20221012_gtotree_test_run.txt

AstrobioMike commented 1 year ago

Hi there, @asuria25 :)

Sorry you're having trouble, thanks for writing in!

I know at least for the first problem, the pfam problem, that's related to the pfam site changing very recently as it is being passed off to interpro to host. I have that fixed in later versions of GToTree (it's up to 1.7.05 at this point), but your installed version is 1.6.34, so it makes sense that part's failing at least.

I can't seem to reproduce the empty tree file though, and I unfortunately haven't yet seen those types of errors in the log file (thanks for attaching that by the way!).

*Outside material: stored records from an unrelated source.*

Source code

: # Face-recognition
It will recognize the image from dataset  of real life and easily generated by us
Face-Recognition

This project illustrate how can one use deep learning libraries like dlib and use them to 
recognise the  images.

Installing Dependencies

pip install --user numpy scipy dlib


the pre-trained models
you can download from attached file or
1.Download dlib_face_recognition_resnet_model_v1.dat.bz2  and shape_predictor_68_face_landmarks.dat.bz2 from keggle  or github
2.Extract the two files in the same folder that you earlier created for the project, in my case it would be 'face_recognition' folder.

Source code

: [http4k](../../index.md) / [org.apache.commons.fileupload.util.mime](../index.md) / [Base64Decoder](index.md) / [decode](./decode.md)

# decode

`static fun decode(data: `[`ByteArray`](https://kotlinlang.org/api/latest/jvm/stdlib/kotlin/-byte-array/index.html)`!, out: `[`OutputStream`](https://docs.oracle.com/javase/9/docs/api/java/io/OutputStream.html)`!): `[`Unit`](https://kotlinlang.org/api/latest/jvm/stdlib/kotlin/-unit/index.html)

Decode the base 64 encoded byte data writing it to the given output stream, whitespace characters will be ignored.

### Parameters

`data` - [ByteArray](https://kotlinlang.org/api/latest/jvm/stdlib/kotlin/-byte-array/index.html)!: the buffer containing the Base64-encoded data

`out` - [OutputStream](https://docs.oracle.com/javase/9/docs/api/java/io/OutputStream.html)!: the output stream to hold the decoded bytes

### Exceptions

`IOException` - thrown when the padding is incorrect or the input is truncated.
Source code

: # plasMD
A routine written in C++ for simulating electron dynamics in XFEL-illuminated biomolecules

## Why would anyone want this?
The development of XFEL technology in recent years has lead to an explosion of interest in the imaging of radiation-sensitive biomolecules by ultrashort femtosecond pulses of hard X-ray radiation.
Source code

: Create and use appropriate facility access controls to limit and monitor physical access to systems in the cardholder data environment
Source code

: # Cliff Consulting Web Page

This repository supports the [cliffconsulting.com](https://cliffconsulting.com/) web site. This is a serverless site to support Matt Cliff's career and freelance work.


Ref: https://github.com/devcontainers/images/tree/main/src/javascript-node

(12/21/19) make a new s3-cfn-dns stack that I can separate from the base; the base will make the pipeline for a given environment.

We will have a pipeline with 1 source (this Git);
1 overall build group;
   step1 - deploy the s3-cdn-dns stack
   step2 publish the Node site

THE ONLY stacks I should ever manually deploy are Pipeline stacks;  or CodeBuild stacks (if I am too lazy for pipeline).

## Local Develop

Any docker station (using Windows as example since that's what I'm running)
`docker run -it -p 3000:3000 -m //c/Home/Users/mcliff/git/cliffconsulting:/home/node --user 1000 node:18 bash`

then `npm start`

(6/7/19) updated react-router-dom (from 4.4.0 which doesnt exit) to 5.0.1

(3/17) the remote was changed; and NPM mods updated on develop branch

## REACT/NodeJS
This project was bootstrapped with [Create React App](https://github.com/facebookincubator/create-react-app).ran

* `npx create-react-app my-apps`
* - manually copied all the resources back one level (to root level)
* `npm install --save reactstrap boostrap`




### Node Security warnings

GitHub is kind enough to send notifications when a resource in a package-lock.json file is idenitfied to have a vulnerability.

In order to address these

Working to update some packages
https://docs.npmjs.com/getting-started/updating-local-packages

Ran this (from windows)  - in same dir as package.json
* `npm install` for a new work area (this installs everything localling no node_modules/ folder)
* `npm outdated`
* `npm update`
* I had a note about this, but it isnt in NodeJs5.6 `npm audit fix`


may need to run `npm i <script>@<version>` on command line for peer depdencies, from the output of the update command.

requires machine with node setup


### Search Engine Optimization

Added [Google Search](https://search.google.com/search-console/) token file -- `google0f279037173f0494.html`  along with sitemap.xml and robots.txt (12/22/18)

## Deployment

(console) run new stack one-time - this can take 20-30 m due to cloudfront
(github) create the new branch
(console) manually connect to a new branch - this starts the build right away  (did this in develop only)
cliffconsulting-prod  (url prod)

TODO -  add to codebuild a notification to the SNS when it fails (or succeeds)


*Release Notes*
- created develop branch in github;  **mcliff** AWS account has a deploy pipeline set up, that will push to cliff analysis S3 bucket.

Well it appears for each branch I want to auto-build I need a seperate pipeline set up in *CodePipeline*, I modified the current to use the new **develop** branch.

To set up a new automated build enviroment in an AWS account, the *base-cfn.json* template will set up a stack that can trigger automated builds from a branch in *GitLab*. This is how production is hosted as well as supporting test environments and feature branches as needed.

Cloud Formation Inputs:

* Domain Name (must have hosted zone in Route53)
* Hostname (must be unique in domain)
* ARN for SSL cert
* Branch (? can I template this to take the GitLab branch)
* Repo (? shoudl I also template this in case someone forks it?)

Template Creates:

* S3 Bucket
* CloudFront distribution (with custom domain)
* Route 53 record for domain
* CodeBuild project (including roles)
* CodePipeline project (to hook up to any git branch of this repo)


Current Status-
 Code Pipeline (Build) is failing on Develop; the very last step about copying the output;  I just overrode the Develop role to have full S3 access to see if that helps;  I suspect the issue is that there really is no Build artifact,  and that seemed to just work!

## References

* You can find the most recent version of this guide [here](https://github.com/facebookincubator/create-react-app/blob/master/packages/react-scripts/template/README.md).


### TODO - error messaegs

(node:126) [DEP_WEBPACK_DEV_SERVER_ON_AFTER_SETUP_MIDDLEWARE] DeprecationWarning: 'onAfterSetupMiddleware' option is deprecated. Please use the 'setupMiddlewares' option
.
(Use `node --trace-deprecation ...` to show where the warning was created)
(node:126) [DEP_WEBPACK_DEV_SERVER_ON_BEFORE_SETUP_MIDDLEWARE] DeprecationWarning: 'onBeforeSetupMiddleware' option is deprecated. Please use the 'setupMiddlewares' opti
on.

Can you try removing that environment and doing the install this way specifically, trying to get it to grab the latest version, so we can first make sure this second problem is still happening on your system

conda env remove -n gtotree

conda create -n gtotree -c conda-forge -c bioconda -c defaults -c astrobiomike gtotree=1.7.05

Once the latest version is installed, can you run the test again and let me know what happens?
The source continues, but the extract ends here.